1つは事件の責任を取って一度役職を降りた時の姿勢は何だったのか。

実刑判決が下った2018年2月時点で重光氏はロッテHDの代表権を返上しており、ロッテ側は、その理由として社内のコンプライアンス委員会の答申も考慮したとロイターの取材に回答していた。

そして同時に球団のオーナー代行の座も辞任した経緯がある。当時、表向きの球団コメントは「代表権およびオーナー代行職を返上する旨の申し出があり、これを了承したもの」(スポニチ)としているが、事件の影響は明らかだった。

それから2年が経過したが、二審判決を起点にしても執行猶予期間はまだ約2年半残っている。法的には問題がないにしても、2年前に辞任したときの殊勝な態度とはずいぶん裏腹にみえてしまう。私はまさかとは思うが、刑の減免と韓国国内世論の軟化をはかるためだけのパフォーマンスのように邪推する人も出てこよう。

文化的公共財を保有する“準公人”にふさわしいか?

2つめの「疑問」は、過去に球団オーナーが辞職した事例と比べてもバランスが悪い点。

2004年10月に西武グループを率いていた堤義明氏は、有価証券報告書の虚偽記載報告の責任を取って球団オーナーを辞職。堤氏はその5か月後、東京地検特捜部に逮捕・起訴されたため、オーナー在任中に刑事被告人にはならずに済んだが、重光氏は、球団オーナー代行の座にとどまったまま韓国で起訴、実刑判決を受けるという、プロ野球史にも前例のない「堤越え」の不祥事だった。

そもそも実社会の法律上の犯罪でなくても、球団オーナーは不祥事があれば潔く身を退いている。

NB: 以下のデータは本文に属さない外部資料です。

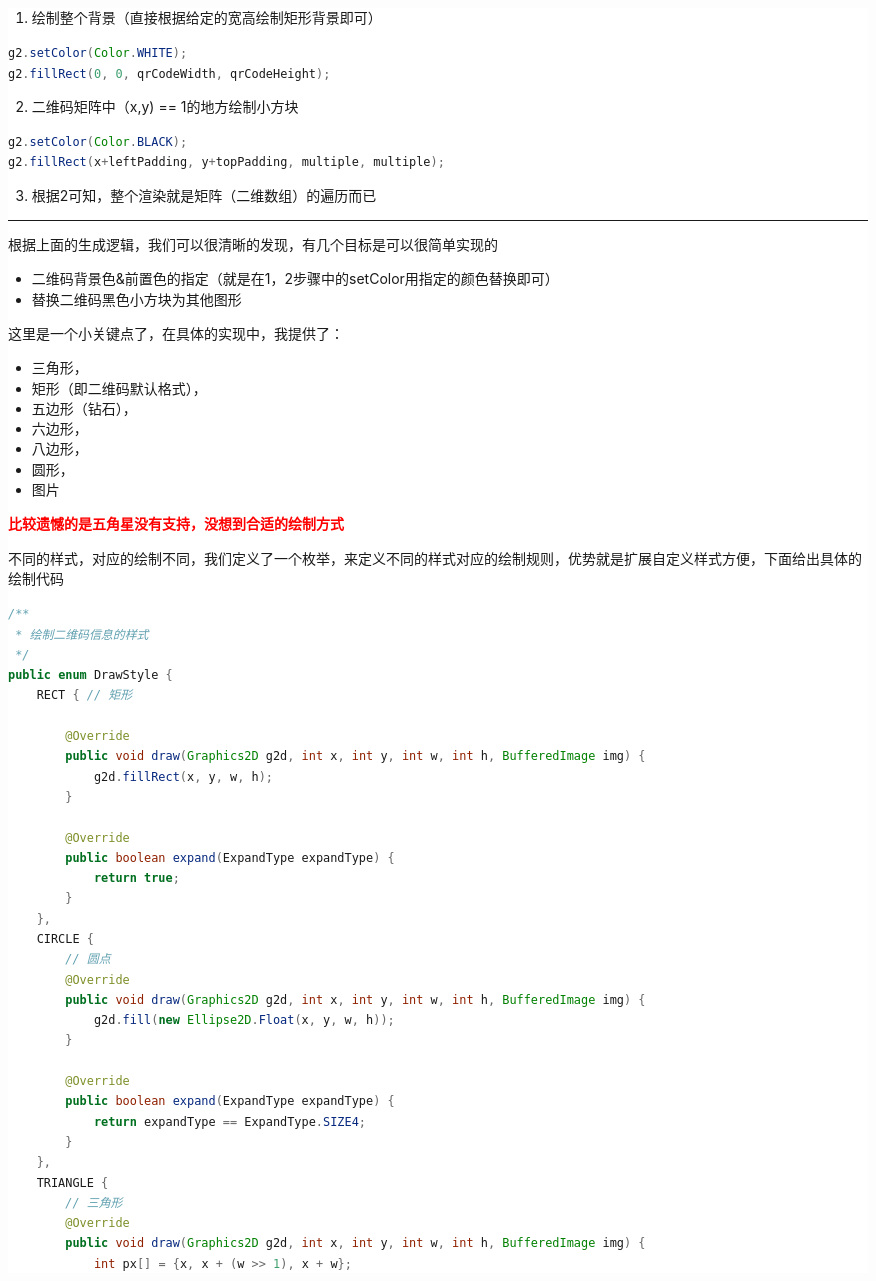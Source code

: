 1. 绘制整个背景（直接根据给定的宽高绘制矩形背景即可）
  
  ```java
  g2.setColor(Color.WHITE);
  g2.fillRect(0, 0, qrCodeWidth, qrCodeHeight);
  ```
2. 二维码矩阵中（x,y) == 1的地方绘制小方块

  ```java
  g2.setColor(Color.BLACK);
  g2.fillRect(x+leftPadding, y+topPadding, multiple, multiple);
  ```
3. 根据2可知，整个渲染就是矩阵（二维数组）的遍历而已

----

根据上面的生成逻辑，我们可以很清晰的发现，有几个目标是可以很简单实现的

- 二维码背景色&前置色的指定（就是在1，2步骤中的setColor用指定的颜色替换即可）
- 替换二维码黑色小方块为其他图形

这里是一个小关键点了，在具体的实现中，我提供了：
  - 三角形，
  - 矩形（即二维码默认格式），
  - 五边形（钻石），
  - 六边形，
  - 八边形，
  - 圆形，
  - 图片

**<font color="red">比较遗憾的是五角星没有支持，没想到合适的绘制方式</font>**

不同的样式，对应的绘制不同，我们定义了一个枚举，来定义不同的样式对应的绘制规则，优势就是扩展自定义样式方便，下面给出具体的绘制代码

```java
/**
 * 绘制二维码信息的样式
 */
public enum DrawStyle {
    RECT { // 矩形

        @Override
        public void draw(Graphics2D g2d, int x, int y, int w, int h, BufferedImage img) {
            g2d.fillRect(x, y, w, h);
        }

        @Override
        public boolean expand(ExpandType expandType) {
            return true;
        }
    },
    CIRCLE {
        // 圆点
        @Override
        public void draw(Graphics2D g2d, int x, int y, int w, int h, BufferedImage img) {
            g2d.fill(new Ellipse2D.Float(x, y, w, h));
        }

        @Override
        public boolean expand(ExpandType expandType) {
            return expandType == ExpandType.SIZE4;
        }
    },
    TRIANGLE {
        // 三角形
        @Override
        public void draw(Graphics2D g2d, int x, int y, int w, int h, BufferedImage img) {
            int px[] = {x, x + (w >> 1), x + w};
```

これも2004年のことだったが、巨人、横浜、阪神の3球団の関係者が、大学生選手に「栄養費」名目で多額の現金を渡していたことが発覚。アマ球界の憲法である野球憲章に違反した社会的責任を取り、3球団のオーナーは辞任した。

ロッテ球団の本拠地ZOZOマリンスタジアム(Jminv/写真AC)

そして3つ目の疑問は、野球協約の理念と相入れないことがあったりしないか。

協約では第3条で「野球を不朽の国技として社会の文化的公共財とするよう努め」ると掲げている。抽象的な理念ではあるものの、プロ野球を球団を保有するオーナーはその模範的な立場であることが求められる。

さらに公共財の実体として、ロッテ球団は、自治体である千葉市が保有する球場(ZOZOマリンスタジアム)を本拠地としており、球場の指定管理者として運営にも携わる公的な側面もある。球団オーナーは公職とは言わないまでも、「準公人」と言えるだけのモラルが求められるはずだ。

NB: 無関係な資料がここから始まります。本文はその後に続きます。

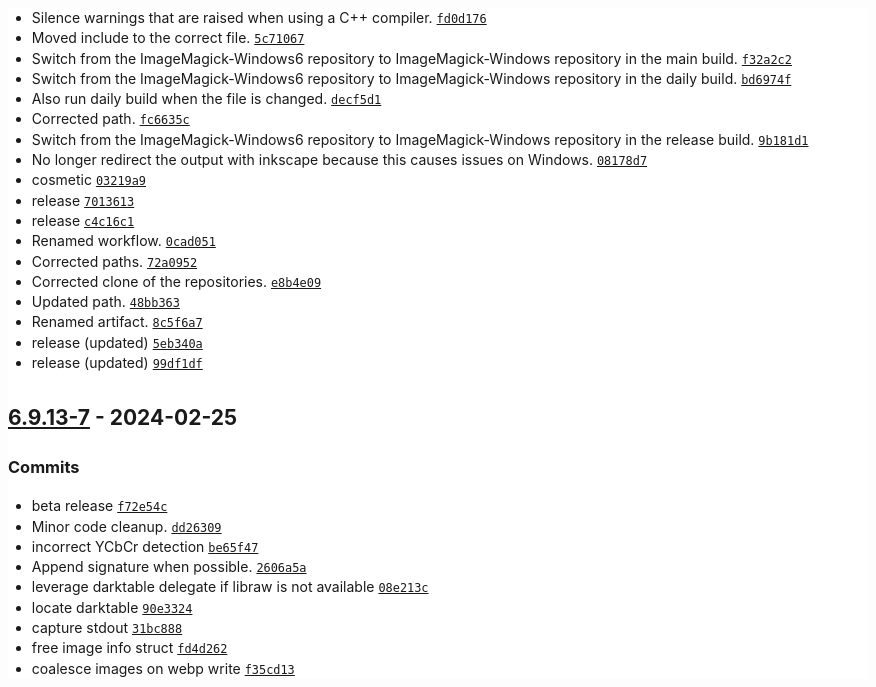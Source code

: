 - Silence warnings that are raised when using a C++ compiler. [`fd0d176`](https://github.com/ImageMagick/ImageMagick6/commit/fd0d176c6d7186da79291782e8f1e859dddb7496)
- Moved include to the correct file. [`5c71067`](https://github.com/ImageMagick/ImageMagick6/commit/5c7106702358da3aaa70ac843a95e3d37efc2467)
- Switch from the ImageMagick-Windows6 repository to ImageMagick-Windows repository in the main build. [`f32a2c2`](https://github.com/ImageMagick/ImageMagick6/commit/f32a2c2e059aada8fe6aa19ca36731c324a31f0b)
- Switch from the ImageMagick-Windows6 repository to ImageMagick-Windows repository in the daily build. [`bd6974f`](https://github.com/ImageMagick/ImageMagick6/commit/bd6974f790add0d7bbfa01164f5f65942d700035)
- Also run daily build when the file is changed. [`decf5d1`](https://github.com/ImageMagick/ImageMagick6/commit/decf5d112fa6ee40a195d3f1b9bb86c733e22103)
- Corrected path. [`fc6635c`](https://github.com/ImageMagick/ImageMagick6/commit/fc6635ce50282f37c5a2caf9557c2b3139b62b9b)
- Switch from the ImageMagick-Windows6 repository to ImageMagick-Windows repository in the release build. [`9b181d1`](https://github.com/ImageMagick/ImageMagick6/commit/9b181d173bce19b2ce694d2301facbf2b3500847)
- No longer redirect the output with inkscape because this causes issues on Windows. [`08178d7`](https://github.com/ImageMagick/ImageMagick6/commit/08178d7e2dbdd4069b1b261c454afd09e37cdd4b)
- cosmetic [`03219a9`](https://github.com/ImageMagick/ImageMagick6/commit/03219a97d0046856816610e5b6de9f35a0486d8c)
- release [`7013613`](https://github.com/ImageMagick/ImageMagick6/commit/70136130e2dbe02440a0570fb6ce8115af94f6cc)
- release [`c4c16c1`](https://github.com/ImageMagick/ImageMagick6/commit/c4c16c186964f9ff1bd701cb447f4475b6d6f555)
- Renamed workflow. [`0cad051`](https://github.com/ImageMagick/ImageMagick6/commit/0cad051c524783ff984a4d5fcc9b1990ae529eaa)
- Corrected paths. [`72a0952`](https://github.com/ImageMagick/ImageMagick6/commit/72a0952a48b0d4dec569b11033957ed55fff6ec3)
- Corrected clone of the repositories. [`e8b4e09`](https://github.com/ImageMagick/ImageMagick6/commit/e8b4e096ab31dc9123b7c25494682471608a480b)
- Updated path. [`48bb363`](https://github.com/ImageMagick/ImageMagick6/commit/48bb363219f4af53371b917d992053b362d2d42b)
- Renamed artifact. [`8c5f6a7`](https://github.com/ImageMagick/ImageMagick6/commit/8c5f6a7c5c8efd392390d54ea0c46c3501ee2847)
- release (updated) [`5eb340a`](https://github.com/ImageMagick/ImageMagick6/commit/5eb340a1d14477429b756d039147d8a19ebe6d6b)
- release (updated) [`99df1df`](https://github.com/ImageMagick/ImageMagick6/commit/99df1df3bc25843169032f672b737ad56b209715)

## [6.9.13-7](https://github.com/ImageMagick/ImageMagick6/compare/6.9.13-6...6.9.13-7) - 2024-02-25

### Commits

- beta release [`f72e54c`](https://github.com/ImageMagick/ImageMagick6/commit/f72e54c3e9793c03d774cfdb8258913c7f18594f)
- Minor code cleanup. [`dd26309`](https://github.com/ImageMagick/ImageMagick6/commit/dd2630941258557ec3c151345b01a9fc1939f0a3)
- incorrect YCbCr detection [`be65f47`](https://github.com/ImageMagick/ImageMagick6/commit/be65f4717064df6426a51088e2c11ee9677d1c8a)
- Append signature when possible. [`2606a5a`](https://github.com/ImageMagick/ImageMagick6/commit/2606a5a117647f58d5cbfe2270d7dd8b0a6ceaf4)
- leverage darktable delegate if libraw is not available [`08e213c`](https://github.com/ImageMagick/ImageMagick6/commit/08e213c65922ea07f00de1ad912b3aae073026be)
- locate darktable [`90e3324`](https://github.com/ImageMagick/ImageMagick6/commit/90e332456eab526de7f0cbd4e1fb47d8f080dbdb)
- capture stdout [`31bc888`](https://github.com/ImageMagick/ImageMagick6/commit/31bc888d7fef1167e8175e9fbe9a03092d84b26a)
- free image info struct [`fd4d262`](https://github.com/ImageMagick/ImageMagick6/commit/fd4d26294b38884e8cf43d733bc54aad8125d132)
- coalesce images on webp write [`f35cd13`](https://github.com/ImageMagick/ImageMagick6/commit/f35cd139008cab363f4367ddb48c5973d7e45905)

いずれにせよ、ここまで書いた経緯があったので、重光氏は、執行猶予が終わるまでは、現オーナー代行の河合克美氏を暫定オーナーにするような形で乗り切ると個人的には予期していた。だから今回の早すぎる復権に、ロッテのコンプライアンス意識が十分なのか正直驚いている。百歩譲って韓国の事件での有罪であり、それも日本に比べて法治国家としてのあり方が微妙なものであるにしても、逆に韓国の世論は許容するのだろうか。

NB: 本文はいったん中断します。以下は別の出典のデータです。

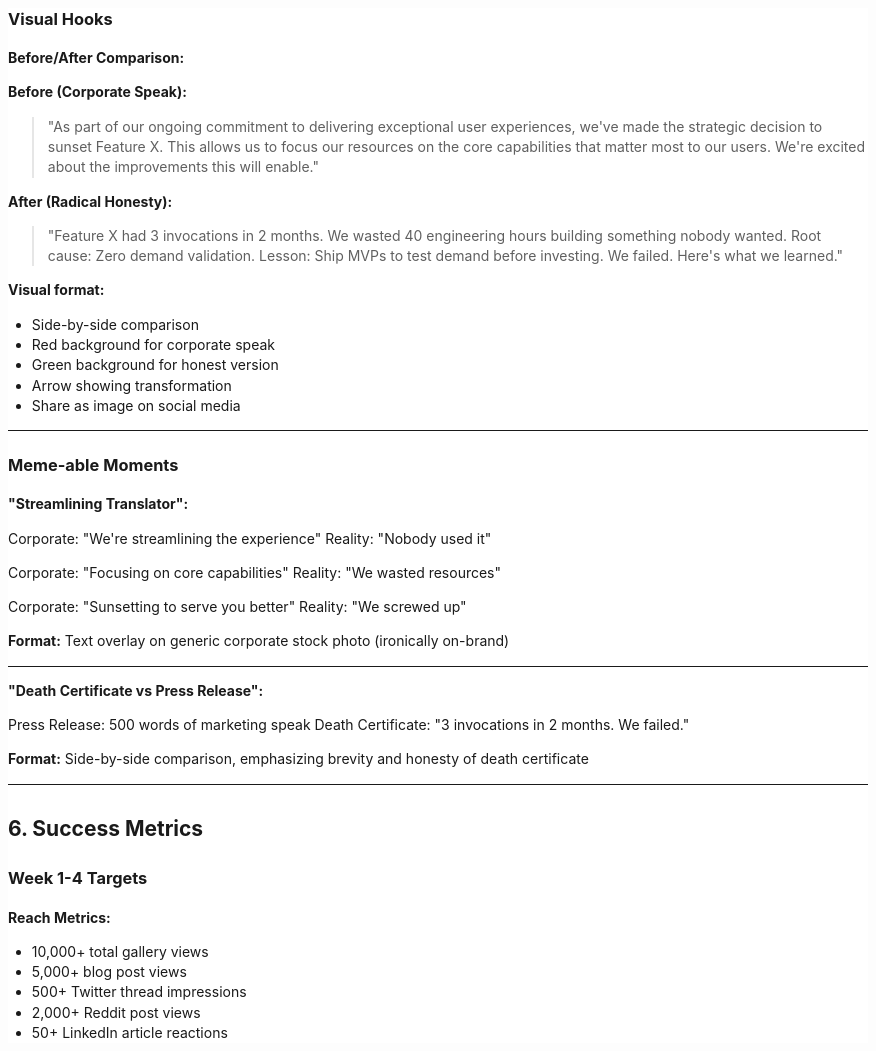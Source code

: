### Visual Hooks

**Before/After Comparison:**

**Before (Corporate Speak):**
> "As part of our ongoing commitment to delivering exceptional user experiences, we've made the strategic decision to sunset Feature X. This allows us to focus our resources on the core capabilities that matter most to our users. We're excited about the improvements this will enable."

**After (Radical Honesty):**
> "Feature X had 3 invocations in 2 months. We wasted 40 engineering hours building something nobody wanted. Root cause: Zero demand validation. Lesson: Ship MVPs to test demand before investing. We failed. Here's what we learned."

**Visual format:**
- Side-by-side comparison
- Red background for corporate speak
- Green background for honest version
- Arrow showing transformation
- Share as image on social media

---

### Meme-able Moments

**"Streamlining Translator":**

Corporate: "We're streamlining the experience"
Reality: "Nobody used it"

Corporate: "Focusing on core capabilities"
Reality: "We wasted resources"

Corporate: "Sunsetting to serve you better"
Reality: "We screwed up"

**Format:** Text overlay on generic corporate stock photo (ironically on-brand)

---

**"Death Certificate vs Press Release":**

Press Release: 500 words of marketing speak
Death Certificate: "3 invocations in 2 months. We failed."

**Format:** Side-by-side comparison, emphasizing brevity and honesty of death certificate

---

## 6. Success Metrics

### Week 1-4 Targets

**Reach Metrics:**
- 10,000+ total gallery views
- 5,000+ blog post views
- 500+ Twitter thread impressions
- 2,000+ Reddit post views
- 50+ LinkedIn article reactions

スポーツ紙をはじめ、野球報道に携わる記者クラブメディアは、コロナの騒動の中で今回の復権にあまり違和感を持っていないようだが、朝日新聞は実刑判決当時、野球協約の観点から唯一、重光氏の地位に言及していた。プロ野球報道各社にあって「野党」にあたる朝日が今後どういう報道をするのかも注目したい。